▶ _Information shown_:
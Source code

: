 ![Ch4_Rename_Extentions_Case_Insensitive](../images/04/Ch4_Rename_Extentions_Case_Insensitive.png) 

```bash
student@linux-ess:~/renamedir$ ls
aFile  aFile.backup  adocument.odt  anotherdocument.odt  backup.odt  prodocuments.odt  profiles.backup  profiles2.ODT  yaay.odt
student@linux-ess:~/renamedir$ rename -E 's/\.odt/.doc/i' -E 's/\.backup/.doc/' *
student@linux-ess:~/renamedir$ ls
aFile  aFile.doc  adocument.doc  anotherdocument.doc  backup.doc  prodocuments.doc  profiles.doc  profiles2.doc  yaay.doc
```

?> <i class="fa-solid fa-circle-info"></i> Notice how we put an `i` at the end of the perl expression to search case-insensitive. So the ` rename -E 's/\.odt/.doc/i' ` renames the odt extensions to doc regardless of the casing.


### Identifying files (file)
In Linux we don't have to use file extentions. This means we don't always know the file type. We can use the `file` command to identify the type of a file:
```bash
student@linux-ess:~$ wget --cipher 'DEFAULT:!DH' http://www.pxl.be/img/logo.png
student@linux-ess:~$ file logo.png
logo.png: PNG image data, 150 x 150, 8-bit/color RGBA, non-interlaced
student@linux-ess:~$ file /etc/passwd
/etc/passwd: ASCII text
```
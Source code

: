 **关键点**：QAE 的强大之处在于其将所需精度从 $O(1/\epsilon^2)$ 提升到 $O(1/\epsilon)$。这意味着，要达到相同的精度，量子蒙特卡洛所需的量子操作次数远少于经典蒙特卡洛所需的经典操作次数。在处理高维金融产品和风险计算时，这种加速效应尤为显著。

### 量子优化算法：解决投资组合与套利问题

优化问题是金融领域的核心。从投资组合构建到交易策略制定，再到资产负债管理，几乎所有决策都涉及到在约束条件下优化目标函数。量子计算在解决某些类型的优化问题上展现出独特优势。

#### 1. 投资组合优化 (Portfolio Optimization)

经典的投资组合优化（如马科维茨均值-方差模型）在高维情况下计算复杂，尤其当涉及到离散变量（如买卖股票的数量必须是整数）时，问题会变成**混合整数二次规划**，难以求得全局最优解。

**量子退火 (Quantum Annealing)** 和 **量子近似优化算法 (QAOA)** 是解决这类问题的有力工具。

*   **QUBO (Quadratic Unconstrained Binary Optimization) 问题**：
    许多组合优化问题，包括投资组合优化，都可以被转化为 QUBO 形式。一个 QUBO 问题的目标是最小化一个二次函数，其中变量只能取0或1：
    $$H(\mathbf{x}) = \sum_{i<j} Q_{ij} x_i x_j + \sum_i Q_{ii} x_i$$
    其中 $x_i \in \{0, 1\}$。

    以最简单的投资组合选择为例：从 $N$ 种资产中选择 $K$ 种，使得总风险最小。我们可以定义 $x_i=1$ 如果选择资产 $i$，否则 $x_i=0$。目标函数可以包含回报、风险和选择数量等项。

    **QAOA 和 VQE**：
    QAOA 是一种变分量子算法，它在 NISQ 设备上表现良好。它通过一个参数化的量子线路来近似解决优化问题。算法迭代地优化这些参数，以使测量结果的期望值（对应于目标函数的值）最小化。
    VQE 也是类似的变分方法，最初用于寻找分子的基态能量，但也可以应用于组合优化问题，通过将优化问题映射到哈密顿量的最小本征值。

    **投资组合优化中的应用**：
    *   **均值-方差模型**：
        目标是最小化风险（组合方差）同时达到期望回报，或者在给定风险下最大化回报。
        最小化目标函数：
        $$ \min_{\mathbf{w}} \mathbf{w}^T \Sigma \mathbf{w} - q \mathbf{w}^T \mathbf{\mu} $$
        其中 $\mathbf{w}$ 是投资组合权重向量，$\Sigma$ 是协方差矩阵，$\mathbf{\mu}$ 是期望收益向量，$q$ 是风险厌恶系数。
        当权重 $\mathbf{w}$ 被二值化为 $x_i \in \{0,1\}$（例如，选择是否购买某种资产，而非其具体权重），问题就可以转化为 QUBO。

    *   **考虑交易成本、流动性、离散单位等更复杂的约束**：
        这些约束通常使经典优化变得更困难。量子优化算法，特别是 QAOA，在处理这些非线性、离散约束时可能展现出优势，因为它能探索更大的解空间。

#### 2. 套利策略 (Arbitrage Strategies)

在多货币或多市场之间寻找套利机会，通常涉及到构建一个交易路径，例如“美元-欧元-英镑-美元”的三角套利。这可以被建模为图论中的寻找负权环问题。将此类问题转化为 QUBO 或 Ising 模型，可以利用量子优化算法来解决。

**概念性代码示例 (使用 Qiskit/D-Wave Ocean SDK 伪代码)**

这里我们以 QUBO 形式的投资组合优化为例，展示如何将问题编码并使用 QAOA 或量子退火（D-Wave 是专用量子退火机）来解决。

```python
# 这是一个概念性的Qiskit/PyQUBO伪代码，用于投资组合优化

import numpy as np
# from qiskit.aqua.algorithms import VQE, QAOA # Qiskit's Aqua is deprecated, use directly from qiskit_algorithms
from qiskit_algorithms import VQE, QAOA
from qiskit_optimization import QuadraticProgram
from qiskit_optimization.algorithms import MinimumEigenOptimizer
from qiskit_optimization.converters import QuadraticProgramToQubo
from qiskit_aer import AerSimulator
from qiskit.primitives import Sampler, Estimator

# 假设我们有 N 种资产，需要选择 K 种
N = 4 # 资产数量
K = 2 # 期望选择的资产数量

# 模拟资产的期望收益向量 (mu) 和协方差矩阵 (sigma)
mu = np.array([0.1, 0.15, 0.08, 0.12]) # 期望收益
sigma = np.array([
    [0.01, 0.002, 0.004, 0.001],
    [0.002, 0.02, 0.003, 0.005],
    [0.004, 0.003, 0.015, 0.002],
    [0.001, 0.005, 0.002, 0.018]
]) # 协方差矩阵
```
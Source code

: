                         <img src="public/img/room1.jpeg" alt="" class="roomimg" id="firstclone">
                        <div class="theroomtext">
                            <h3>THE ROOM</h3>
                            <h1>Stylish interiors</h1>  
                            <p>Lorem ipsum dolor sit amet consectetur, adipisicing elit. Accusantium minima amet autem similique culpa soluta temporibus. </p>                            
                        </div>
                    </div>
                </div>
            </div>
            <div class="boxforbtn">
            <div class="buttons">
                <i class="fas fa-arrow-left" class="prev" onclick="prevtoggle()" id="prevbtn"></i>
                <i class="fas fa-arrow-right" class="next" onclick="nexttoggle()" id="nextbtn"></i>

▶ _About this task_: Copy every record once more, exactly as given.

▶ _Solution for this exercise_:
Source code

: ![Ch4_Rename_Extentions_Case_Insensitive](../images/04/Ch4_Rename_Extentions_Case_Insensitive.png) 

```bash
student@linux-ess:~/renamedir$ ls
aFile  aFile.backup  adocument.odt  anotherdocument.odt  backup.odt  prodocuments.odt  profiles.backup  profiles2.ODT  yaay.odt
student@linux-ess:~/renamedir$ rename -E 's/\.odt/.doc/i' -E 's/\.backup/.doc/' *
student@linux-ess:~/renamedir$ ls
aFile  aFile.doc  adocument.doc  anotherdocument.doc  backup.doc  prodocuments.doc  profiles.doc  profiles2.doc  yaay.doc
```

?> <i class="fa-solid fa-circle-info"></i> Notice how we put an `i` at the end of the perl expression to search case-insensitive. So the ` rename -E 's/\.odt/.doc/i' ` renames the odt extensions to doc regardless of the casing.


### Identifying files (file)
In Linux we don't have to use file extentions. This means we don't always know the file type. We can use the `file` command to identify the type of a file:
```bash
student@linux-ess:~$ wget --cipher 'DEFAULT:!DH' http://www.pxl.be/img/logo.png
student@linux-ess:~$ file logo.png
logo.png: PNG image data, 150 x 150, 8-bit/color RGBA, non-interlaced
student@linux-ess:~$ file /etc/passwd
/etc/passwd: ASCII text
```
Source code

: **关键点**：QAE 的强大之处在于其将所需精度从 $O(1/\epsilon^2)$ 提升到 $O(1/\epsilon)$。这意味着，要达到相同的精度，量子蒙特卡洛所需的量子操作次数远少于经典蒙特卡洛所需的经典操作次数。在处理高维金融产品和风险计算时，这种加速效应尤为显著。

### 量子优化算法：解决投资组合与套利问题

优化问题是金融领域的核心。从投资组合构建到交易策略制定，再到资产负债管理，几乎所有决策都涉及到在约束条件下优化目标函数。量子计算在解决某些类型的优化问题上展现出独特优势。

#### 1. 投资组合优化 (Portfolio Optimization)

经典的投资组合优化（如马科维茨均值-方差模型）在高维情况下计算复杂，尤其当涉及到离散变量（如买卖股票的数量必须是整数）时，问题会变成**混合整数二次规划**，难以求得全局最优解。

**量子退火 (Quantum Annealing)** 和 **量子近似优化算法 (QAOA)** 是解决这类问题的有力工具。

*   **QUBO (Quadratic Unconstrained Binary Optimization) 问题**：
    许多组合优化问题，包括投资组合优化，都可以被转化为 QUBO 形式。一个 QUBO 问题的目标是最小化一个二次函数，其中变量只能取0或1：
    $$H(\mathbf{x}) = \sum_{i<j} Q_{ij} x_i x_j + \sum_i Q_{ii} x_i$$
    其中 $x_i \in \{0, 1\}$。

    以最简单的投资组合选择为例：从 $N$ 种资产中选择 $K$ 种，使得总风险最小。我们可以定义 $x_i=1$ 如果选择资产 $i$，否则 $x_i=0$。目标函数可以包含回报、风险和选择数量等项。

    **QAOA 和 VQE**：
    QAOA 是一种变分量子算法，它在 NISQ 设备上表现良好。它通过一个参数化的量子线路来近似解决优化问题。算法迭代地优化这些参数，以使测量结果的期望值（对应于目标函数的值）最小化。
    VQE 也是类似的变分方法，最初用于寻找分子的基态能量，但也可以应用于组合优化问题，通过将优化问题映射到哈密顿量的最小本征值。

    **投资组合优化中的应用**：
    *   **均值-方差模型**：
        目标是最小化风险（组合方差）同时达到期望回报，或者在给定风险下最大化回报。
        最小化目标函数：
        $$ \min_{\mathbf{w}} \mathbf{w}^T \Sigma \mathbf{w} - q \mathbf{w}^T \mathbf{\mu} $$
        其中 $\mathbf{w}$ 是投资组合权重向量，$\Sigma$ 是协方差矩阵，$\mathbf{\mu}$ 是期望收益向量，$q$ 是风险厌恶系数。
        当权重 $\mathbf{w}$ 被二值化为 $x_i \in \{0,1\}$（例如，选择是否购买某种资产，而非其具体权重），问题就可以转化为 QUBO。

    *   **考虑交易成本、流动性、离散单位等更复杂的约束**：
        这些约束通常使经典优化变得更困难。量子优化算法，特别是 QAOA，在处理这些非线性、离散约束时可能展现出优势，因为它能探索更大的解空间。

#### 2. 套利策略 (Arbitrage Strategies)

在多货币或多市场之间寻找套利机会，通常涉及到构建一个交易路径，例如“美元-欧元-英镑-美元”的三角套利。这可以被建模为图论中的寻找负权环问题。将此类问题转化为 QUBO 或 Ising 模型，可以利用量子优化算法来解决。

**概念性代码示例 (使用 Qiskit/D-Wave Ocean SDK 伪代码)**

这里我们以 QUBO 形式的投资组合优化为例，展示如何将问题编码并使用 QAOA 或量子退火（D-Wave 是专用量子退火机）来解决。

```python
# 这是一个概念性的Qiskit/PyQUBO伪代码，用于投资组合优化

import numpy as np
# from qiskit.aqua.algorithms import VQE, QAOA # Qiskit's Aqua is deprecated, use directly from qiskit_algorithms
from qiskit_algorithms import VQE, QAOA
from qiskit_optimization import QuadraticProgram
from qiskit_optimization.algorithms import MinimumEigenOptimizer
from qiskit_optimization.converters import QuadraticProgramToQubo
from qiskit_aer import AerSimulator
from qiskit.primitives import Sampler, Estimator

# 假设我们有 N 种资产，需要选择 K 种
N = 4 # 资产数量
K = 2 # 期望选择的资产数量

# 模拟资产的期望收益向量 (mu) 和协方差矩阵 (sigma)
mu = np.array([0.1, 0.15, 0.08, 0.12]) # 期望收益
sigma = np.array([
    [0.01, 0.002, 0.004, 0.001],
    [0.002, 0.02, 0.003, 0.005],
    [0.004, 0.003, 0.015, 0.002],
    [0.001, 0.005, 0.002, 0.018]
]) # 协方差矩阵
```
Source code

:                         <img src="public/img/room1.jpeg" alt="" class="roomimg" id="firstclone">
                        <div class="theroomtext">
                            <h3>THE ROOM</h3>
                            <h1>Stylish interiors</h1>  
                            <p>Lorem ipsum dolor sit amet consectetur, adipisicing elit. Accusantium minima amet autem similique culpa soluta temporibus. </p>                            
                        </div>
                    </div>
                </div>
            </div>
            <div class="boxforbtn">
            <div class="buttons">
                <i class="fas fa-arrow-left" class="prev" onclick="prevtoggle()" id="prevbtn"></i>
                <i class="fas fa-arrow-right" class="next" onclick="nexttoggle()" id="nextbtn"></i>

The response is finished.